1.   grimmig bn. 'dreigend, boos'
categorie:
geleed woord
Mnl. grymmighe woede [ca. 1300-50; MNW], vor enen strenghen ende grimmighen richter 'voor een strenge en geduchte rechter' [1475-1513; MNW-P]; vnnl. grimmende, grimmigh 'woedend, briesend, geducht' [1599; Kil.]; nnl. ook van zaken 'bar, schrikwekkend', bijv. in de grimmige winter [1793; WNT].
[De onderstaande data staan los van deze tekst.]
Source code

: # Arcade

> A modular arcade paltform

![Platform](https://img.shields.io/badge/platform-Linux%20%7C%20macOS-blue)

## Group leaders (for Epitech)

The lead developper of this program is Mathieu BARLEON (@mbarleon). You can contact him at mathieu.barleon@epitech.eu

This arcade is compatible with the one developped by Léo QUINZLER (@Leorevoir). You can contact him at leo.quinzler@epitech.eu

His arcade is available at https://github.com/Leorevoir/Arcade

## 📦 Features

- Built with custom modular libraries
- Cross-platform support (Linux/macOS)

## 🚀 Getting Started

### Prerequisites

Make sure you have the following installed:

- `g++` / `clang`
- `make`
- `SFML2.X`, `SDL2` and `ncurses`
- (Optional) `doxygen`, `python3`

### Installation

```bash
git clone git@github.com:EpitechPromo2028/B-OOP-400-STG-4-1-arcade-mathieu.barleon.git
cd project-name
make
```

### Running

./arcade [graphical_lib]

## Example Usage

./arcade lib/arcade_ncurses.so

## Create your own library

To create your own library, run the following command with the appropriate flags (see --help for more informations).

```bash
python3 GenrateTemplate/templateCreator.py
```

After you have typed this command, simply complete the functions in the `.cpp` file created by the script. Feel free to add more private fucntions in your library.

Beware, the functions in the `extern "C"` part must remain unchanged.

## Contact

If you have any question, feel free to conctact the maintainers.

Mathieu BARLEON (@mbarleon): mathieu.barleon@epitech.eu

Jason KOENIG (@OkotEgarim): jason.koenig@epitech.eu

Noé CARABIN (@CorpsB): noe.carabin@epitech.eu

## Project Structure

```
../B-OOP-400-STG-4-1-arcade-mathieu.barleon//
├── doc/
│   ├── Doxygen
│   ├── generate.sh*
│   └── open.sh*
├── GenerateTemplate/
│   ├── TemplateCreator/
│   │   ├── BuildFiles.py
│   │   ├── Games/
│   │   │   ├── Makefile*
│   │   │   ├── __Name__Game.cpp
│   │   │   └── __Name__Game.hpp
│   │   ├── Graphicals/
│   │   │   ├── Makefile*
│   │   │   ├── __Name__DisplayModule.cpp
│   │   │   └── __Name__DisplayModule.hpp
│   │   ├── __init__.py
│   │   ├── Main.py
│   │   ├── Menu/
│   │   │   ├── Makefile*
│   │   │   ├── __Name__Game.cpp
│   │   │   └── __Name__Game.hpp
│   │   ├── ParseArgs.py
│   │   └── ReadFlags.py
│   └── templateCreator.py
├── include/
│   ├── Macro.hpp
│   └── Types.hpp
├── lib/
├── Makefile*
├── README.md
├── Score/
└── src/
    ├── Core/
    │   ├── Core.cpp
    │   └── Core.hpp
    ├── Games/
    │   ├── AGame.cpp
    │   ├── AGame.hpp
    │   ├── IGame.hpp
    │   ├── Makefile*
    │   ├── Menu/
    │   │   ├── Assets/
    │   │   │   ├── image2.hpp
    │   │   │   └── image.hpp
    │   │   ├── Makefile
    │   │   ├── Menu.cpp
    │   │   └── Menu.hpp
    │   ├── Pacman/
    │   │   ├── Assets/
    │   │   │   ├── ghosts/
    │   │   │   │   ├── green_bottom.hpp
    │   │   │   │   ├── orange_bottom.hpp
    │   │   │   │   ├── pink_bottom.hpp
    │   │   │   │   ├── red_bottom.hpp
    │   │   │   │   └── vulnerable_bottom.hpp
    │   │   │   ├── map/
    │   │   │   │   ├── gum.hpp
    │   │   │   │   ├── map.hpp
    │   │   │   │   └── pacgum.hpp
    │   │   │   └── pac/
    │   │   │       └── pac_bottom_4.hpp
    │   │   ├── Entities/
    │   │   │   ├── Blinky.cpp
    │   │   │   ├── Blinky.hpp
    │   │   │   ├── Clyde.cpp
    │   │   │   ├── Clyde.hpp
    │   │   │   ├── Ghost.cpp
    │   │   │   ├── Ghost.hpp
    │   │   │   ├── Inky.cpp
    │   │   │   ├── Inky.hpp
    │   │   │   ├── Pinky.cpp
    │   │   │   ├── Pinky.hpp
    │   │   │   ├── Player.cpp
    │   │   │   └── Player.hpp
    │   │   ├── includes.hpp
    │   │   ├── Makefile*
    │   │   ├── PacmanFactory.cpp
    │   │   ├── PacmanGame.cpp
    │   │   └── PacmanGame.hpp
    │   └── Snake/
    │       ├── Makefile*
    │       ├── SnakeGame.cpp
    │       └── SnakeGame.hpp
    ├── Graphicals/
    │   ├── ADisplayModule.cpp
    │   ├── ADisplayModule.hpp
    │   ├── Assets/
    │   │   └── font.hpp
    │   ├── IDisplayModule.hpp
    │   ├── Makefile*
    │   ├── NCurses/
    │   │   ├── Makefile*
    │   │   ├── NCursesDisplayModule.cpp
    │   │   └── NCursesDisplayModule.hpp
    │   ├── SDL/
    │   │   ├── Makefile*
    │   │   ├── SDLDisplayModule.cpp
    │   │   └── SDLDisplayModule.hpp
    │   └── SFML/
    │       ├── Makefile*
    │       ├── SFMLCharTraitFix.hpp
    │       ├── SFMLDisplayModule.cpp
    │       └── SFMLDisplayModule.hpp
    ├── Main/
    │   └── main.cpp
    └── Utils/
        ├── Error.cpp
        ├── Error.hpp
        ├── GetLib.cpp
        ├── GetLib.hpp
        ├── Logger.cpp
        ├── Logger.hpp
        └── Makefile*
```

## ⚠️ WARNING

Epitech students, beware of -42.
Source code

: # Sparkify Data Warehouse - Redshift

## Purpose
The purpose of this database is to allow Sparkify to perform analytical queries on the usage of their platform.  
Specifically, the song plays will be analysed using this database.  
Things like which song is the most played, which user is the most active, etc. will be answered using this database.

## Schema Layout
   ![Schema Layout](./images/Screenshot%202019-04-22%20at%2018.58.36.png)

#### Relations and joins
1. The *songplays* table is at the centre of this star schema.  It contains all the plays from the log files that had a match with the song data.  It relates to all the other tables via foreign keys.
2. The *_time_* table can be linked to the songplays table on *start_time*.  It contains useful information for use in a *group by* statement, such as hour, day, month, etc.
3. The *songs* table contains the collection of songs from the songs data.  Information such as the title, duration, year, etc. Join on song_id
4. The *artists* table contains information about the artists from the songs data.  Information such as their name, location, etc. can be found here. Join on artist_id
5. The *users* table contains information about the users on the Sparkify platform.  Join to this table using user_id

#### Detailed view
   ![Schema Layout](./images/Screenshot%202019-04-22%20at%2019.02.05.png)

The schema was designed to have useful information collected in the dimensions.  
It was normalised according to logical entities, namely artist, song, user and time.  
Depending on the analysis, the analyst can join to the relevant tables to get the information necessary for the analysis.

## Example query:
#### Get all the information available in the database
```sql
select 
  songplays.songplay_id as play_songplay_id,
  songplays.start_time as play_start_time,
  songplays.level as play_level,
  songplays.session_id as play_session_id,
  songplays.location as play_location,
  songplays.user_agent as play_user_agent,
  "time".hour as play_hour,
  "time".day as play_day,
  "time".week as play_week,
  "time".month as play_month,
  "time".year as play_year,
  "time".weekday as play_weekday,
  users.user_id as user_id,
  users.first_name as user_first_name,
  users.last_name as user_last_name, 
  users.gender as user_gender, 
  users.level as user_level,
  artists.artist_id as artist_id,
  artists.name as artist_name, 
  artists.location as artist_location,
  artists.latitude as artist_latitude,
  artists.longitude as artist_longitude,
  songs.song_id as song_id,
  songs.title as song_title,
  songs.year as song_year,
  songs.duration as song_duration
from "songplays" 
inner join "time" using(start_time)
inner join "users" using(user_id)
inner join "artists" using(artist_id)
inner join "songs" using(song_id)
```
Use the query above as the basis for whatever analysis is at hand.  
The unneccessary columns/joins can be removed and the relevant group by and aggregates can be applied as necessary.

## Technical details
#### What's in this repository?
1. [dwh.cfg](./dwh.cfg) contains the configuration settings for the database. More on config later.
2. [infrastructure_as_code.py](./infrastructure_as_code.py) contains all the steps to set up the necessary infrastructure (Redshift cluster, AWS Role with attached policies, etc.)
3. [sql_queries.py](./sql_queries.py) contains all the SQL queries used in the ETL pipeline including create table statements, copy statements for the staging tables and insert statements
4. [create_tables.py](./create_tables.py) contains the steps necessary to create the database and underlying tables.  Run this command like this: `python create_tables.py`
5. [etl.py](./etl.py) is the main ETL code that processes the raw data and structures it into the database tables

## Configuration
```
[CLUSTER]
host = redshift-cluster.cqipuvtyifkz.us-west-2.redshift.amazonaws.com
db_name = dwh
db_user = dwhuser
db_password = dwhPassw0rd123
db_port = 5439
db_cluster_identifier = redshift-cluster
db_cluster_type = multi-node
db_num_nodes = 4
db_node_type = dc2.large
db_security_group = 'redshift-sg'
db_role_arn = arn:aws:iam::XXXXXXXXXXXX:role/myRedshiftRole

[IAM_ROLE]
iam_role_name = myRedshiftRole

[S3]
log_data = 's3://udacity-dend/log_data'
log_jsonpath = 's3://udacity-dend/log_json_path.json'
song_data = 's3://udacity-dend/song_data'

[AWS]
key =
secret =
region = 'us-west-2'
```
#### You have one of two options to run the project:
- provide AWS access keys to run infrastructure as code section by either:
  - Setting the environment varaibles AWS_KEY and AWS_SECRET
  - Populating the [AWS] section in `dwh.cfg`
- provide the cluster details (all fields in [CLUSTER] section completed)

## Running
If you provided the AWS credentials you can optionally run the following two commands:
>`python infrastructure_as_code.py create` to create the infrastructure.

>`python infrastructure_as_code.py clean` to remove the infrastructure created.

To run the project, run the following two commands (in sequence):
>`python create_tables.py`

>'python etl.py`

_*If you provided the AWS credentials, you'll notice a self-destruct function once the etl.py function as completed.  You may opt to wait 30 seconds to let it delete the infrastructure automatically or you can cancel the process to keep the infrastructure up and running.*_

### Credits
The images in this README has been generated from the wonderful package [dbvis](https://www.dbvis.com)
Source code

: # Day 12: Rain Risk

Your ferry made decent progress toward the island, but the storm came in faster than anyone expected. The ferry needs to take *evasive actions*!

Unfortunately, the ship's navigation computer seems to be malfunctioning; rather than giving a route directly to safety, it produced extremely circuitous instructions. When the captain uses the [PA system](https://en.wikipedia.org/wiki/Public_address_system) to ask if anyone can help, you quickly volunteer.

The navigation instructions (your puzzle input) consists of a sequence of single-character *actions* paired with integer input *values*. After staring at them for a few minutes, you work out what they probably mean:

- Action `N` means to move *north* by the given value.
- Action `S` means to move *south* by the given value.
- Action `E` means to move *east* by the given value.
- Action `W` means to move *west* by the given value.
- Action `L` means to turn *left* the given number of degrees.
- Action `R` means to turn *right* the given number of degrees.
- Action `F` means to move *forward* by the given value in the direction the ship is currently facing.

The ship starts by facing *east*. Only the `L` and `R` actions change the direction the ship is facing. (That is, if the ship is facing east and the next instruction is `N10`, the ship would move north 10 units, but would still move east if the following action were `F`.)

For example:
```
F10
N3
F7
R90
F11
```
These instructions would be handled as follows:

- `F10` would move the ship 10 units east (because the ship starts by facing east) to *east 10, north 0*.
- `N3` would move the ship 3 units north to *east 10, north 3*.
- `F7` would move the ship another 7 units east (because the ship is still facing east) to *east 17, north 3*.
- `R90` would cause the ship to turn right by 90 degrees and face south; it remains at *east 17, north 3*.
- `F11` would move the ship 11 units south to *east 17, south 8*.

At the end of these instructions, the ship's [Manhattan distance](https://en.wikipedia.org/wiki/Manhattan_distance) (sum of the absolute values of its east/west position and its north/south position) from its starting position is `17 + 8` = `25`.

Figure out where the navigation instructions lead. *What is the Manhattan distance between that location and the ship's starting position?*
Afleiding met het achtervoegsel -ig van mnl. grimmen, gremmen 'toornig zijn, woeden; grijnslachen; brullen', bijv. horde gremmen den libard 'hoorde de leeuw brullen' [1285; CG II, Rijmb.], so begonden si te grymmen 'toen begonnen ze boos te worden' [1401-50; MNW], grymmende spelen si hair spel 'grijnslachend spelen zij hun spelletje' [1460-80; MNW-R]; dit werkwoord bestond nog tot in de 19e eeuw en moet op zijn beurt een afleiding zijn geweest van een zn. *grim(me) 'toorn, verbittering', dat niet in het Middelnederlands is aangetroffen, wel in het Vroegnieuwnederlands, bijv. grimme 'toorn' [1599; Kil.].
Os. grimmag 'verbitterd, grimmig'; mhd. grimmig 'id.' (nhd. grimmig); daarnaast: os. grim; ofri. grim; oe. grim; on. grimr (nzw. grym); alle 'wreed, boosaardig, woedend'; daarbij de werkwoorden os. grimman 'woeden, razen, brullen' mhd. grimmen, oe. grimman 'razen, brullen'; < pgm. *grimma- < *gremma-. Van dezelfde wortel als gram 2 en grommen. Misschien tevens verwant met grimas.